The response should contain only those lines of the entries below that include the string "Segmentation".

== Segment start ==

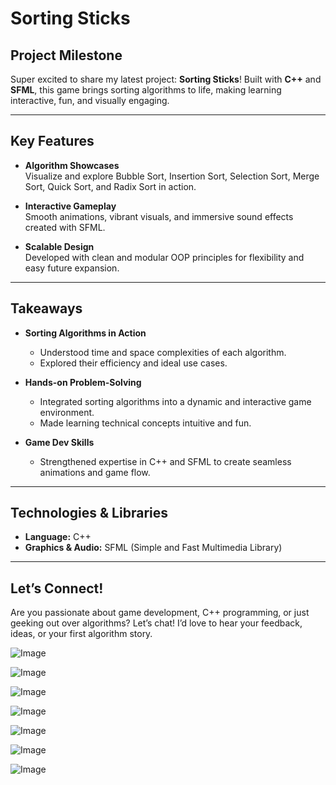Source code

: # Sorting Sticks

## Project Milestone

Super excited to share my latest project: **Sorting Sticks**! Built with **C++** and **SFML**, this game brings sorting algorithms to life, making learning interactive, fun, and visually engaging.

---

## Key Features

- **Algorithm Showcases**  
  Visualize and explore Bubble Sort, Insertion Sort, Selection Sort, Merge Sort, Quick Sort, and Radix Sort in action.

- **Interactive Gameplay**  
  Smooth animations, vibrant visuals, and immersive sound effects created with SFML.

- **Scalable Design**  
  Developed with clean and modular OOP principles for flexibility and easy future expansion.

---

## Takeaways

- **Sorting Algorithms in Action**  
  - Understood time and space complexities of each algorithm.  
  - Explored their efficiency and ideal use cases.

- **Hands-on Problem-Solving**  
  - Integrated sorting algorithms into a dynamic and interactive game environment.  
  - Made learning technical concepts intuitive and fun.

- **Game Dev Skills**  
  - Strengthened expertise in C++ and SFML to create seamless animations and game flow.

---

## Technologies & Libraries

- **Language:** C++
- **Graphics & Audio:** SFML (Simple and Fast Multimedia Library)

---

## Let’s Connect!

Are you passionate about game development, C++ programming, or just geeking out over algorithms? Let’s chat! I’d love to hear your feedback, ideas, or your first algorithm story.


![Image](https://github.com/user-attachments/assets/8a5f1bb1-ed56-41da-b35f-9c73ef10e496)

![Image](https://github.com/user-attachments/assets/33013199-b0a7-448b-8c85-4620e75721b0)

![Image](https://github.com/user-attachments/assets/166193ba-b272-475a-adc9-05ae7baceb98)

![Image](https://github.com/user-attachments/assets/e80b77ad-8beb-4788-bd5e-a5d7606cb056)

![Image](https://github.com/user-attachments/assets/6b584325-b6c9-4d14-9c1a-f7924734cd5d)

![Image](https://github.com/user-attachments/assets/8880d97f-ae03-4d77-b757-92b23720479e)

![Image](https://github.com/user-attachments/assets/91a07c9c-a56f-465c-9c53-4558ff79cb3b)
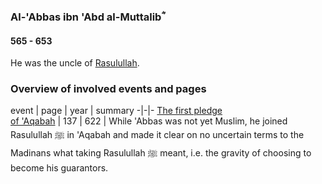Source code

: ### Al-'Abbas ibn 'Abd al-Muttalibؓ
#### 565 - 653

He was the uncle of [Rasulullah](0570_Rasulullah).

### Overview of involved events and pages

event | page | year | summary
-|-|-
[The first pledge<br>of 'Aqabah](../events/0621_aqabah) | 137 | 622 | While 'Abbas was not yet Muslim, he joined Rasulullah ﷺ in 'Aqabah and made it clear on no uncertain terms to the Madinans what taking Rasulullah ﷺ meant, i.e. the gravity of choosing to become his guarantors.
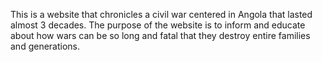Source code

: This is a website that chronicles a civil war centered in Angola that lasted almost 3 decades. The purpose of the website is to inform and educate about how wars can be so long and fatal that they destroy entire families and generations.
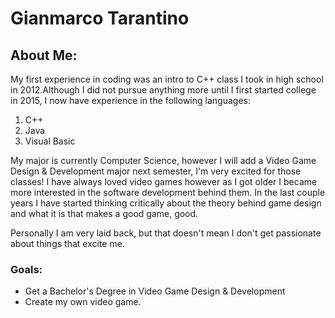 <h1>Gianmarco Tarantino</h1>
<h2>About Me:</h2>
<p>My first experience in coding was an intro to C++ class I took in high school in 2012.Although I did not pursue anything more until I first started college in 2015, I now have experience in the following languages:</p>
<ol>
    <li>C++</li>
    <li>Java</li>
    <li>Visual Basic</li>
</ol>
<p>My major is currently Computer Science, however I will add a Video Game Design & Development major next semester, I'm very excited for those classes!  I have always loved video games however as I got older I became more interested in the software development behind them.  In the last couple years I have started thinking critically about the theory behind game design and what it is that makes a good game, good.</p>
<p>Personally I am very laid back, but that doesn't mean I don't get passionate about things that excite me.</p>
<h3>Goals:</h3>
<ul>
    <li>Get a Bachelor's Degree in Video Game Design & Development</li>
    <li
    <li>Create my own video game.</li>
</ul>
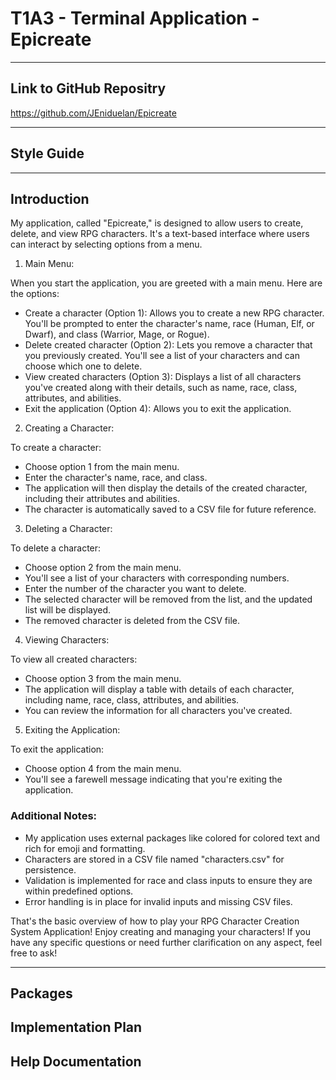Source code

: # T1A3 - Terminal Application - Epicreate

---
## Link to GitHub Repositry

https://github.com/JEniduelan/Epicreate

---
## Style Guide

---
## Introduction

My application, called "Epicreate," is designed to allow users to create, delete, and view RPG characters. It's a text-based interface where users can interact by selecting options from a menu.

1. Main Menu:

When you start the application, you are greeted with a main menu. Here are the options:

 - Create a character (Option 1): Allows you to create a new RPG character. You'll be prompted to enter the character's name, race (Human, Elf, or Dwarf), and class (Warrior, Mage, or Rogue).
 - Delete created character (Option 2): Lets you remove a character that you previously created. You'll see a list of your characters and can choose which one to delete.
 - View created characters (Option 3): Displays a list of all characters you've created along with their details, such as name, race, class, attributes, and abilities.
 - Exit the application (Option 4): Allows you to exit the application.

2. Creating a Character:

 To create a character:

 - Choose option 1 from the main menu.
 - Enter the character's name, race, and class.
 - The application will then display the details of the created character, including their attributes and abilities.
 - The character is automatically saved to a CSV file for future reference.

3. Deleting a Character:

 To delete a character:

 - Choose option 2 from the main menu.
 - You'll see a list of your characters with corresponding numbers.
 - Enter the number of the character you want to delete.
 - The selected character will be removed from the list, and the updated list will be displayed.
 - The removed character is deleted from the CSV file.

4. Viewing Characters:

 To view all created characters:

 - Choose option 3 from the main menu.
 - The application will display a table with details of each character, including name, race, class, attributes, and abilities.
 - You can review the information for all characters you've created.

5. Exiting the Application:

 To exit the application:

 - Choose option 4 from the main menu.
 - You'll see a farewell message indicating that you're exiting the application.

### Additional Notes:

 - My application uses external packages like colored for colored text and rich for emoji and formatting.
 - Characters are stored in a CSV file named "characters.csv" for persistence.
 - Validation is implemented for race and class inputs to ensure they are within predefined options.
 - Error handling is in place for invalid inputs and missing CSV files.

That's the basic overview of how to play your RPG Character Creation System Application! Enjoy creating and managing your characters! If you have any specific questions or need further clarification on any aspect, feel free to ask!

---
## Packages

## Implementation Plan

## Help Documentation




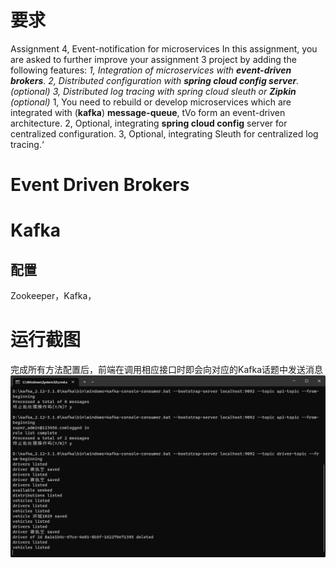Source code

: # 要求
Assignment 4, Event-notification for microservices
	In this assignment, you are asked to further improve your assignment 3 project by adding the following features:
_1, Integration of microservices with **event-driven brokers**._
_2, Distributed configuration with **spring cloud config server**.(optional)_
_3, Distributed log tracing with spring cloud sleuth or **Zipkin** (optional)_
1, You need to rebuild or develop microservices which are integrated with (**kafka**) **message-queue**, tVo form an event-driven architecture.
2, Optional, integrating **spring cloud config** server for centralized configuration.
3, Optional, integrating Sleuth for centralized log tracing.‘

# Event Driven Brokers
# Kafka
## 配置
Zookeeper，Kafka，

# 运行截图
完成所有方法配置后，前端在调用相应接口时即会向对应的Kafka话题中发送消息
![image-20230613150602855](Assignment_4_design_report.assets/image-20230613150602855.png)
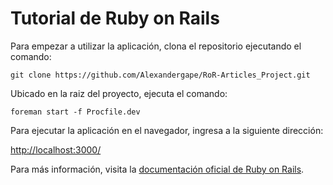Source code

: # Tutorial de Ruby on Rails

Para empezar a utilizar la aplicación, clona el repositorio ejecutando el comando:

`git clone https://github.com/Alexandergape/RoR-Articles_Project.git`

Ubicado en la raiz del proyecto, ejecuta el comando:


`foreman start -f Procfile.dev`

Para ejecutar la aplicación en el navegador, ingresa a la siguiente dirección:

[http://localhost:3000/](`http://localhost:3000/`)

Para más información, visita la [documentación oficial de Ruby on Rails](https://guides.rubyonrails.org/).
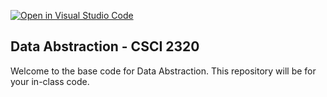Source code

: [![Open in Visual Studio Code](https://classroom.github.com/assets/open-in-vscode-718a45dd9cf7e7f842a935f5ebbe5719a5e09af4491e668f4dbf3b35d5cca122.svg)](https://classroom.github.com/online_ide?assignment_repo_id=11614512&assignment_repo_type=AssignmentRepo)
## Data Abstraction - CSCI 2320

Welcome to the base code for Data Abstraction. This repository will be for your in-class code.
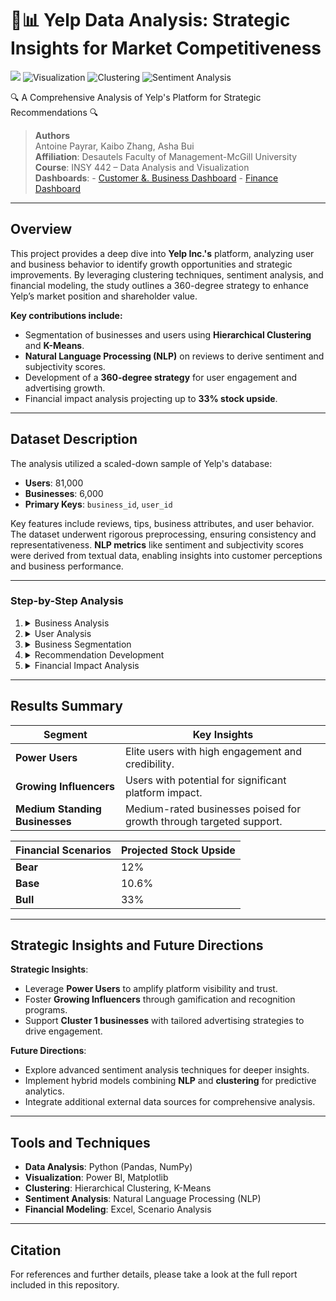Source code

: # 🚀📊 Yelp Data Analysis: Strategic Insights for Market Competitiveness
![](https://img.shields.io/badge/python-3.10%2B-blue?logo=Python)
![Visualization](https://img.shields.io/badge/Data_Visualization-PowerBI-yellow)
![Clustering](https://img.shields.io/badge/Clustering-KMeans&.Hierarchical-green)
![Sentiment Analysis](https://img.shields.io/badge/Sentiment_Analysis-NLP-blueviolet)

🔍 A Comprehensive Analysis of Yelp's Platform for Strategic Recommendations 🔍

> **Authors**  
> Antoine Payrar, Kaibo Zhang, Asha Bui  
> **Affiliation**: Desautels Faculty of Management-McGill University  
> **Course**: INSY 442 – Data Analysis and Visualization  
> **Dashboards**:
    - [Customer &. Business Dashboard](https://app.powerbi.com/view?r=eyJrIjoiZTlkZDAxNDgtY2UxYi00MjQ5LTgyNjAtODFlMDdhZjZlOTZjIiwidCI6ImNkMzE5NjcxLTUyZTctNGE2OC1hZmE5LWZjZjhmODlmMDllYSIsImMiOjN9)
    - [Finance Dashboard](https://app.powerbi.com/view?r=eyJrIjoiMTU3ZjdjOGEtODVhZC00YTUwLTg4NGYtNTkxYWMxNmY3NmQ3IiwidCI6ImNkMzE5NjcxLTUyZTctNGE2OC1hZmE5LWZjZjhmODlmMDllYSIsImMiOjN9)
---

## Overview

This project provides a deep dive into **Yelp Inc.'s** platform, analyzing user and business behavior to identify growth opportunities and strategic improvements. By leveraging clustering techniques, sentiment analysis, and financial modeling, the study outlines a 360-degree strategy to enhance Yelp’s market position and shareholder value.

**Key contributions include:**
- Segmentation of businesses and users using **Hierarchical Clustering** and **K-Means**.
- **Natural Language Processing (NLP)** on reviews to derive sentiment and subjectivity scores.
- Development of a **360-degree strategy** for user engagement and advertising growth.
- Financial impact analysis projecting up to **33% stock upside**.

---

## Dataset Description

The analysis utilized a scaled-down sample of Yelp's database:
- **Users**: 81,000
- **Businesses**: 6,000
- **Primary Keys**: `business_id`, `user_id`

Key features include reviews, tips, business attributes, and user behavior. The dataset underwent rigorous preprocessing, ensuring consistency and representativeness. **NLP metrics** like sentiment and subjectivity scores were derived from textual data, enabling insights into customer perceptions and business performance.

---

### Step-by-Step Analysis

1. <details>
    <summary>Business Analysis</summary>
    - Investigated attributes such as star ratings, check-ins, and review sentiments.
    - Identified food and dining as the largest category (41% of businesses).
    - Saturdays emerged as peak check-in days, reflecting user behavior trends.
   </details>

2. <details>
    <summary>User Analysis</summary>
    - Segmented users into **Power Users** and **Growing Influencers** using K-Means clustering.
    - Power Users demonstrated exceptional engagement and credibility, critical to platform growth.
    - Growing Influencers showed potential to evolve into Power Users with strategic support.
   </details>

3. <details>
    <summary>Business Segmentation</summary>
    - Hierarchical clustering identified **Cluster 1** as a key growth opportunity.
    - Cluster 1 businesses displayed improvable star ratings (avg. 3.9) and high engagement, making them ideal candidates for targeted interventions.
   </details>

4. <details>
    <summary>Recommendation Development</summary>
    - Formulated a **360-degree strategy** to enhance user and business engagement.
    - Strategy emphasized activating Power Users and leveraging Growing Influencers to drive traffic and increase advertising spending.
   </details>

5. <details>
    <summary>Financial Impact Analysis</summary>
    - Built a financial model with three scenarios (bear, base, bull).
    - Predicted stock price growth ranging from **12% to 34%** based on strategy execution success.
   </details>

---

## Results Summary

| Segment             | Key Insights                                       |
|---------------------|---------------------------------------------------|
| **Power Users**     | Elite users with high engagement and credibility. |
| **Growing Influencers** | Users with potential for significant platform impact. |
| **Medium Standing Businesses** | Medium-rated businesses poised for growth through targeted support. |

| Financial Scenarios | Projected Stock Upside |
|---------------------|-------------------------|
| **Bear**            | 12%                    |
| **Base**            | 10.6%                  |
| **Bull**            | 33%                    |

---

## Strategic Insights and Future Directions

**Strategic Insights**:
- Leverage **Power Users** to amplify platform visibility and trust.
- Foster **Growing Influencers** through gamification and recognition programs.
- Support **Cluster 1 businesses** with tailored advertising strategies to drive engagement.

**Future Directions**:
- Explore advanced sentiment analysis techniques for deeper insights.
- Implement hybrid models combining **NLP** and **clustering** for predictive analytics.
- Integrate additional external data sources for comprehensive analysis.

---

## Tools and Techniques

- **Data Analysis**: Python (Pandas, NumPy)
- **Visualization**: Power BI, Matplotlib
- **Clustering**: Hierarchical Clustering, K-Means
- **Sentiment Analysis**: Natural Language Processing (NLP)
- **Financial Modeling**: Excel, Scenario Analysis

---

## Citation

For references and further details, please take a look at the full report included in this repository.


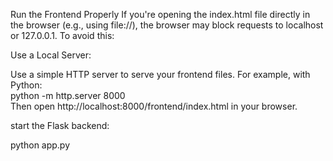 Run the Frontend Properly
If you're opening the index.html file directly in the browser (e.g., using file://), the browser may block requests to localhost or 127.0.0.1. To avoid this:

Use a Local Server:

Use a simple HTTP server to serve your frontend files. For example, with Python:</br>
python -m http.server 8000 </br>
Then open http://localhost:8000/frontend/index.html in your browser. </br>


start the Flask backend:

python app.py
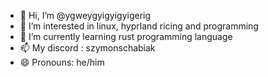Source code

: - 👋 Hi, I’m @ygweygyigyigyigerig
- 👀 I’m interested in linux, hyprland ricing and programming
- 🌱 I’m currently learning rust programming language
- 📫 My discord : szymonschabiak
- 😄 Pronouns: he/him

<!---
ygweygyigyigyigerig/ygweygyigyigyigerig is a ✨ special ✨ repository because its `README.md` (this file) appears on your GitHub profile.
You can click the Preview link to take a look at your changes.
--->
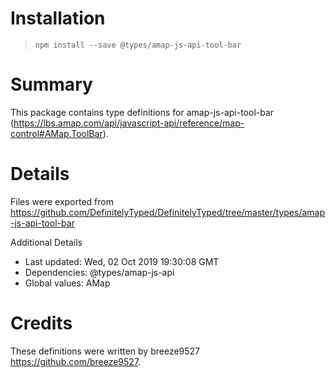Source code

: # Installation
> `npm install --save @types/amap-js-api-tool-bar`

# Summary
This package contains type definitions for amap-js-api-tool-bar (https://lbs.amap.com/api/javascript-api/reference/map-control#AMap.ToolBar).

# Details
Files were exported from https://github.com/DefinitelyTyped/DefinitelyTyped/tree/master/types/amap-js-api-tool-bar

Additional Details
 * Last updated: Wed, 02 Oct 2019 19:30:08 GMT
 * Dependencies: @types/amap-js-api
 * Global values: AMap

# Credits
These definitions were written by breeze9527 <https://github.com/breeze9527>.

== Segment end ==

**Answer box:**
- Segmentation of businesses and users using **Hierarchical Clustering** and **K-Means**.
    <summary>Business Segmentation</summary>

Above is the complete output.